Уют создавался среди прочего прабабиным лоскутным ковриком у кровати. Этот коврик сшит был из 126 лоскутков (Фурсик еще в первом классе, когда выучился счету до тысячи, специально подсчитал). Лоскутки были всех решительно цветов и оттенков. Но Фурсику особенно нравились алые, ярко-зеленые и еще какого-то особенного лимонного, чуть-чуть зеленоватого цвета. Когда утром в воскресенье неохота было вставать, он лежал и, свесив голову, рассматривал эти лоскутки. И никогда ему это не надоедало. У коврика была еще одна волшебная особенность — зимой от него босым ногам было тепло, а летом — прохладно! Когда в далеком детстве Фурсик пробовал узнать у прабабы причину такого свойства любимого коврика, она отвечала, улыбаясь:
— С любовью делала, Фонечка!
Заметим кстати, что кровать для Фурсика выбиралась родителями вместе с ним, семилетним, и ему разрешено было, предварительно разувшись, проверить ее на важнейшее для кровати качество — прыгучесть. Продавцы, как ни странно, не протестовали.
Повторим еще раз — дома Фурсику было хорошо. Его не тянуло неудержимой силой за дверь, на улицу, как всех его дружков. Но не было у него в жизни с трех лет и до сего времени большего удовольствия, чем ездить в гости к прабабе.
Сама прабаба приезжала к ним обычно с утра, в один из выходных или праздничных дней. И в каждый из этих приездов он с замиранием сердца ждал, чем кончатся ее переговоры вполголоса с Фурсиковой мамой (это было всегда под конец прабабкиного визита — после церемонного чаепития). Наконец он слышал вожделенное: «Ну, поедем ко мне!» Но оставалось не менее важное решение.
— С ночевкой или обороткой? — спрашивала прабаба, обращаясь к невестке.

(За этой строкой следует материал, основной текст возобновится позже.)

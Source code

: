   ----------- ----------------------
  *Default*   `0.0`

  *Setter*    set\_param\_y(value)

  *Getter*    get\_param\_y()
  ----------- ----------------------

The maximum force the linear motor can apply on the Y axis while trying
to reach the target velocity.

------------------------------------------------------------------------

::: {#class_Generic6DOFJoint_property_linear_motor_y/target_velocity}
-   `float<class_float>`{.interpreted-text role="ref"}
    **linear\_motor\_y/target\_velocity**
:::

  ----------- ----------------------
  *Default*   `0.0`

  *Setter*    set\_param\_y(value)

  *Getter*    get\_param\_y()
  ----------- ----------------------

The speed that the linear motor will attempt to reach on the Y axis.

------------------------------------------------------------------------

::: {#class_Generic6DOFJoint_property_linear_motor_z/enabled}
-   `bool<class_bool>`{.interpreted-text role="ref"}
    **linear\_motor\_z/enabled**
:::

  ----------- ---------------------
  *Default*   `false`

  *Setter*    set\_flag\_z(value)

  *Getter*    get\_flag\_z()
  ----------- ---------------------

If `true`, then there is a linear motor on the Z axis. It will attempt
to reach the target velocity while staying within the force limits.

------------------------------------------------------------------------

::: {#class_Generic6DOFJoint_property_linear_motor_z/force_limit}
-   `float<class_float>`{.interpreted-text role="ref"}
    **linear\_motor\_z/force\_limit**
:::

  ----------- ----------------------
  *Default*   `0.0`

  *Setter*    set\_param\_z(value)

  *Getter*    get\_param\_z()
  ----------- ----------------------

Тут нервы Фурсика не выдерживали. Он кричал:
— С ночевкой! С ночевкой!
Но решение принималось в зависимости от многих факторов. Одно дело, если это были каникулы или суббота. Если же, наоборот, прабаба приезжала утром в воскресенье — тогда, ясное дело, карта ложилась обороткой: в школу через всю Москву утром в понедельник даже и в нынешние взрослые годы Фурсику было ехать ни к чему. Но и в каникулярные дни у мамы могли быть на Фурсика свои планы. Решение прабаба всегда и неизменно оставляла за невесткой. В случае отказа позволяла себе только приговаривать, с чуть-чуть нарочитой покорностью разводя руками: «Была бы честь предложена!» А там уж, имелось в виду, — дело ваше.

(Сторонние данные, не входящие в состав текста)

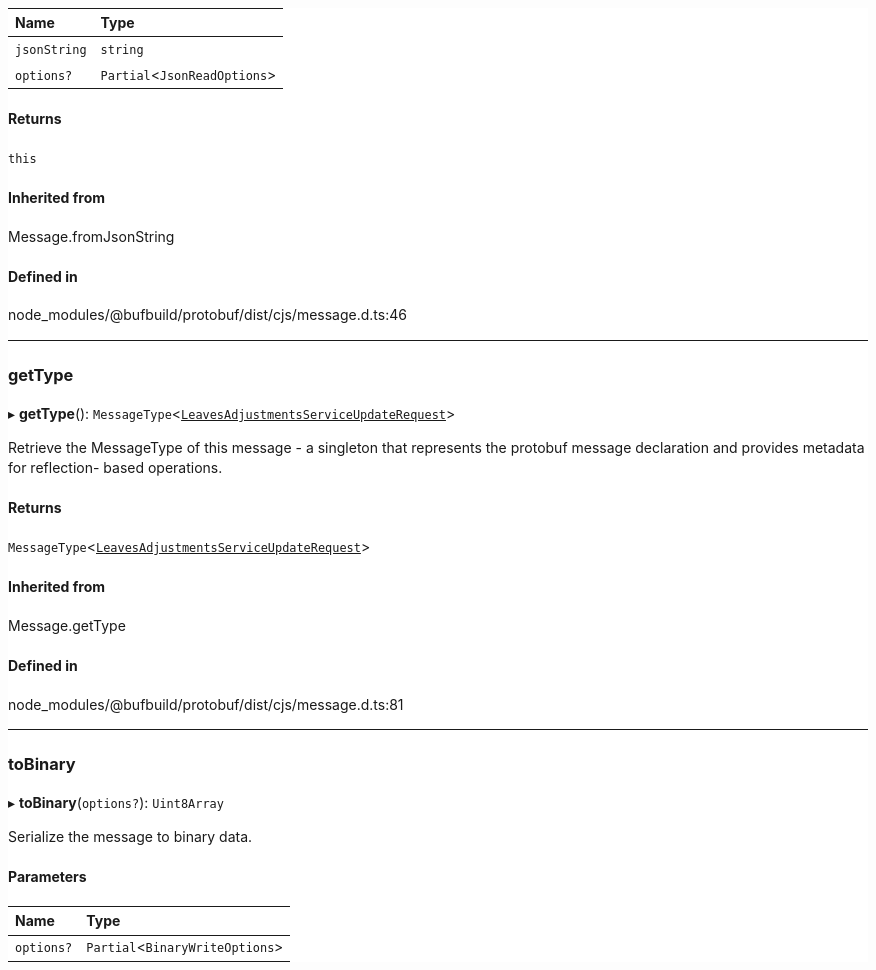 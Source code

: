 | Name | Type |
| :------ | :------ |
| `jsonString` | `string` |
| `options?` | `Partial`\<`JsonReadOptions`\> |

#### Returns

`this`

#### Inherited from

Message.fromJsonString

#### Defined in

node_modules/@bufbuild/protobuf/dist/cjs/message.d.ts:46

___

### getType

▸ **getType**(): `MessageType`\<[`LeavesAdjustmentsServiceUpdateRequest`](LeavesAdjustmentsServiceUpdateRequest.md)\>

Retrieve the MessageType of this message - a singleton that represents
the protobuf message declaration and provides metadata for reflection-
based operations.

#### Returns

`MessageType`\<[`LeavesAdjustmentsServiceUpdateRequest`](LeavesAdjustmentsServiceUpdateRequest.md)\>

#### Inherited from

Message.getType

#### Defined in

node_modules/@bufbuild/protobuf/dist/cjs/message.d.ts:81

___

### toBinary

▸ **toBinary**(`options?`): `Uint8Array`

Serialize the message to binary data.

#### Parameters

| Name | Type |
| :------ | :------ |
| `options?` | `Partial`\<`BinaryWriteOptions`\> |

Заметим также, что прабаба — единственная в семье — входила в комнату правнука без стука.
На трамвай до метро Фурсик никогда не садился. Расстояние и время были промеряны — от угла Короленко и Стромынки до «Сокольников» километр с хвостиком, пятнадцать — семнадцать минут быстрого шага. «А то и ходить разучишься!» — отвечал Фурсик на недоуменный вопрос одноклассников: «Ты че — пешком, что ли?!» Они все как один, кроме закадычного друга Коляна, предпочитали трамвай.
А чего тогда, спрашивается, качать мышцы?
Впрочем, таких вопросов к окружающим у Фурсика за его жизнь — еще недолгую, но осмысленную, — накопилось немало. Если все их задавать, вообще сдвинутым прослывешь.
В вагонах метро Фурсик давно уже не садился. Давно — то есть уже года полтора. Отец ему как-то сказал: «Ты чего это так торопишься место занять? Чтобы женщина, что ли, раньше тебя не села?» Повторять отцу не пришлось. Фурсику стало стыдно бросаться вперед и хлопаться на сиденье, как делали это перед носом у пожилых и не очень, но все равно усталых женщин множество его сверстников.